▸ The task
Below are the records; pull every line that includes "stránku".

Entries taken from a collection
____________________
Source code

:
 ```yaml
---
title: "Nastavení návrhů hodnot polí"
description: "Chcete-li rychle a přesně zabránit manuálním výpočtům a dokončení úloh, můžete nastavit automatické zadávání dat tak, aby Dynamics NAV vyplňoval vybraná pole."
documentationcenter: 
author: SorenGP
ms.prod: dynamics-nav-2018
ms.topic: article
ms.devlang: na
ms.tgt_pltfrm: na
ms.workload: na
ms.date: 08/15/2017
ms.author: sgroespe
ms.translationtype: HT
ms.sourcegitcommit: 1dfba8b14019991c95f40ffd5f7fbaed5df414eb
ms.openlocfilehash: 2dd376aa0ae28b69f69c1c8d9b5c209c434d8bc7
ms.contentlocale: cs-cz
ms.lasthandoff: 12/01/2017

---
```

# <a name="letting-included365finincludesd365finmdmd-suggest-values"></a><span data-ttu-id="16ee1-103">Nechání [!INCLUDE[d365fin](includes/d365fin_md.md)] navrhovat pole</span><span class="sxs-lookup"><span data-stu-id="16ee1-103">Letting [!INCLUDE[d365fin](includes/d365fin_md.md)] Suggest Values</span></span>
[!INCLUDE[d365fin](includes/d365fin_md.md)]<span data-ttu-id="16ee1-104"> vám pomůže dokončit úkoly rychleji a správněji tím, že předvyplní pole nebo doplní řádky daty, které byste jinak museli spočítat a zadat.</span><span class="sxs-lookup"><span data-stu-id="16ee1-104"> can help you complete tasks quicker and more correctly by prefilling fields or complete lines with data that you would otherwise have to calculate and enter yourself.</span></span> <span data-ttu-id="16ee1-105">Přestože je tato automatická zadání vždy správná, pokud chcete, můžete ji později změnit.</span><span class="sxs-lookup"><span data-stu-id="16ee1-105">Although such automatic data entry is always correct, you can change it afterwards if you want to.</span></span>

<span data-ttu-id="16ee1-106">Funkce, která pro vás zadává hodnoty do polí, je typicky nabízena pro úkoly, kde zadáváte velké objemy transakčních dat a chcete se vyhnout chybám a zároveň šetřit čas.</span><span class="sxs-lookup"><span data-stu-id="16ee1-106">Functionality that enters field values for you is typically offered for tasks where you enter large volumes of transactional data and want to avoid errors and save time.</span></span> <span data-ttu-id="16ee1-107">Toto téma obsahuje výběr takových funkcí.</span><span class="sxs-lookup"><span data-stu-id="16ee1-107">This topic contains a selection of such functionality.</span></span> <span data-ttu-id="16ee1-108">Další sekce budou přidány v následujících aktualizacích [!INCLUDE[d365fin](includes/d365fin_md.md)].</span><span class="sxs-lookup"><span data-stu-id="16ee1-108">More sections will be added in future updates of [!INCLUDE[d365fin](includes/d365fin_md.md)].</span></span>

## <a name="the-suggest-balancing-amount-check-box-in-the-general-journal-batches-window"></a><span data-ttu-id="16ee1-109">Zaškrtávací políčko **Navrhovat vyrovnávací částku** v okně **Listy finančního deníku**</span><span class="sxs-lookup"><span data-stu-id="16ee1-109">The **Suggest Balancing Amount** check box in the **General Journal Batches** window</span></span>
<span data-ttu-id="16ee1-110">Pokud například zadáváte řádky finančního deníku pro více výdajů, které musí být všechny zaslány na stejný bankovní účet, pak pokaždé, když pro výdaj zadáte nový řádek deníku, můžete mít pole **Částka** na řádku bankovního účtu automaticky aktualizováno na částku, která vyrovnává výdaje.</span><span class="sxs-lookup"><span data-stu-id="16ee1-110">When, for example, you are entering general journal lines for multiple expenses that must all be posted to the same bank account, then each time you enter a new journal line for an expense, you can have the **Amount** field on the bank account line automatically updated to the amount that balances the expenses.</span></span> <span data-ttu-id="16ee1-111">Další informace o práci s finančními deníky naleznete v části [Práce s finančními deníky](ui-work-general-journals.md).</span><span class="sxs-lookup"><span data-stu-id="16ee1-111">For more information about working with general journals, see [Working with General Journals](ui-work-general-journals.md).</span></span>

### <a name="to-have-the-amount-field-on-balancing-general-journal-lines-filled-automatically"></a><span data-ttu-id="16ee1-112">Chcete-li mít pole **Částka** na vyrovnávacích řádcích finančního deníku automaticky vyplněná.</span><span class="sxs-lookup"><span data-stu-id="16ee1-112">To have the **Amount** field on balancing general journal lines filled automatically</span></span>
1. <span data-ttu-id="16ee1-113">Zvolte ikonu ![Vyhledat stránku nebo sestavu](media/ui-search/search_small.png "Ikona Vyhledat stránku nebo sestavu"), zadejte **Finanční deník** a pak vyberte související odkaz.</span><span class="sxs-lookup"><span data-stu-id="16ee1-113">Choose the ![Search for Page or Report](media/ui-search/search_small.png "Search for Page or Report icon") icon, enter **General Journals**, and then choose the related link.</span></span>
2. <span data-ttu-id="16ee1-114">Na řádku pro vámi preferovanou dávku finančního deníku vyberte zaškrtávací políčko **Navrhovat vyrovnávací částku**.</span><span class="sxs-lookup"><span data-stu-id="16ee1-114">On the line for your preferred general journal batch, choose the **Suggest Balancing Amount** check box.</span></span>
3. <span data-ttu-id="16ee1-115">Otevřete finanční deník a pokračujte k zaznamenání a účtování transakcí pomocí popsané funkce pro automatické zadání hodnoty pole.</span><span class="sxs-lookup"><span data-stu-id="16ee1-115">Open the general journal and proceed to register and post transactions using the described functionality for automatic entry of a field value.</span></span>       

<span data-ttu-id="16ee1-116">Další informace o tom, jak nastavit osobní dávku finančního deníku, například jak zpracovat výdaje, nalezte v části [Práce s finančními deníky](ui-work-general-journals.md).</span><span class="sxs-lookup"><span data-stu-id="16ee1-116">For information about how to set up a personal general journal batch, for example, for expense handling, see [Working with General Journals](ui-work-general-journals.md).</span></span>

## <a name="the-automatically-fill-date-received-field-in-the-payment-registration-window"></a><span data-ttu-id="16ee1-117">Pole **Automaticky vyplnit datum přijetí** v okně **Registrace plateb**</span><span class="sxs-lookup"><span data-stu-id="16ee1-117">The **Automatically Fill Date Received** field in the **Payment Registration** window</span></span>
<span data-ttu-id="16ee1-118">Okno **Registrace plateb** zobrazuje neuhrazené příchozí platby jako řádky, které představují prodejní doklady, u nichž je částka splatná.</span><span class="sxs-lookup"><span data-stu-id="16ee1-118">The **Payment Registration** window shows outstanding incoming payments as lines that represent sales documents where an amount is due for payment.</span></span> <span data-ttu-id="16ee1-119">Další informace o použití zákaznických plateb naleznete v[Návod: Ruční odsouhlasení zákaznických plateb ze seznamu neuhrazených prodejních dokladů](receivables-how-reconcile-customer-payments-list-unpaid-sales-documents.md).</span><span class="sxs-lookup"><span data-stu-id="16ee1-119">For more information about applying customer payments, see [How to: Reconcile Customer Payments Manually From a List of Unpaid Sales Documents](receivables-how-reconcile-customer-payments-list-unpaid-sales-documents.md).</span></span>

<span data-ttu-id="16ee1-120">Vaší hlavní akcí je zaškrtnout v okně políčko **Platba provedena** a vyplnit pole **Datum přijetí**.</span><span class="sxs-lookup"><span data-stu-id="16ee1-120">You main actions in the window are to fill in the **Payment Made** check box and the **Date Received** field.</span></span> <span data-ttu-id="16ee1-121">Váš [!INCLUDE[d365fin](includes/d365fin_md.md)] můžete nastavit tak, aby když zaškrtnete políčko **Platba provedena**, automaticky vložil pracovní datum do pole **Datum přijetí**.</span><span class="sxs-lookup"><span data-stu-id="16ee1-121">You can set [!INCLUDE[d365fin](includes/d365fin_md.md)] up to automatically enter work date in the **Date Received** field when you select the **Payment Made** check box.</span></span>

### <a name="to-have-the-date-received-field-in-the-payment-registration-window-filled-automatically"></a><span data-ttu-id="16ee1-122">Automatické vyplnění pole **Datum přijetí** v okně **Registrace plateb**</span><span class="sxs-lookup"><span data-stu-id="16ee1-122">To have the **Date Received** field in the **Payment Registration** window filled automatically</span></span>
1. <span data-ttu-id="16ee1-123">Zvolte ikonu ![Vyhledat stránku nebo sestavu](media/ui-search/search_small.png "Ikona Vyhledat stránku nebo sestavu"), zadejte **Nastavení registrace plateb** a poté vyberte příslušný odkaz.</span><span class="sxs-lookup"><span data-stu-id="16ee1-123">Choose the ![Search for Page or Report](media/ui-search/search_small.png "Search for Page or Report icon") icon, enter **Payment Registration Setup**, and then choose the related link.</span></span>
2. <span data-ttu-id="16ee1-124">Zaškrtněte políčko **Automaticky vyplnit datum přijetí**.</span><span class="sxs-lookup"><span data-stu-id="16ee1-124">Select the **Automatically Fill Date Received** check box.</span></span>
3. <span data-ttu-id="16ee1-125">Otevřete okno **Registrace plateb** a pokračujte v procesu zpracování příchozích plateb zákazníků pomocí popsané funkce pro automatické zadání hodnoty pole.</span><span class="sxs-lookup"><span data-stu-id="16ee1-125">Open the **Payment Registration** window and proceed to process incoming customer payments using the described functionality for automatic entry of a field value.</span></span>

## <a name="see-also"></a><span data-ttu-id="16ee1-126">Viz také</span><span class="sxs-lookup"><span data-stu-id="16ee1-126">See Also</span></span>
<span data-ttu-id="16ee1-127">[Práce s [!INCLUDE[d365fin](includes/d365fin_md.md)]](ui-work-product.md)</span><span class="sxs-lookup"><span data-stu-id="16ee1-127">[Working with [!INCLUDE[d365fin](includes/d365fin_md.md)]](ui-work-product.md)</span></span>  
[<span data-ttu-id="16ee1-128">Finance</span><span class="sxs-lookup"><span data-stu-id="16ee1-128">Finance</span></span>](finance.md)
____________________
▸ Solution
1. <span data-ttu-id="16ee1-113">Zvolte ikonu ![Vyhledat stránku nebo sestavu](media/ui-search/search_small.png "Ikona Vyhledat stránku nebo sestavu"), zadejte **Finanční deník** a pak vyberte související odkaz.</span><span class="sxs-lookup"><span data-stu-id="16ee1-113">Choose the ![Search for Page or Report](media/ui-search/search_small.png "Search for Page or Report icon") icon, enter **General Journals**, and then choose the related link.</span></span>
1. <span data-ttu-id="16ee1-123">Zvolte ikonu ![Vyhledat stránku nebo sestavu](media/ui-search/search_small.png "Ikona Vyhledat stránku nebo sestavu"), zadejte **Nastavení registrace plateb** a poté vyberte příslušný odkaz.</span><span class="sxs-lookup"><span data-stu-id="16ee1-123">Choose the ![Search for Page or Report](media/ui-search/search_small.png "Search for Page or Report icon") icon, enter **Payment Registration Setup**, and then choose the related link.</span></span>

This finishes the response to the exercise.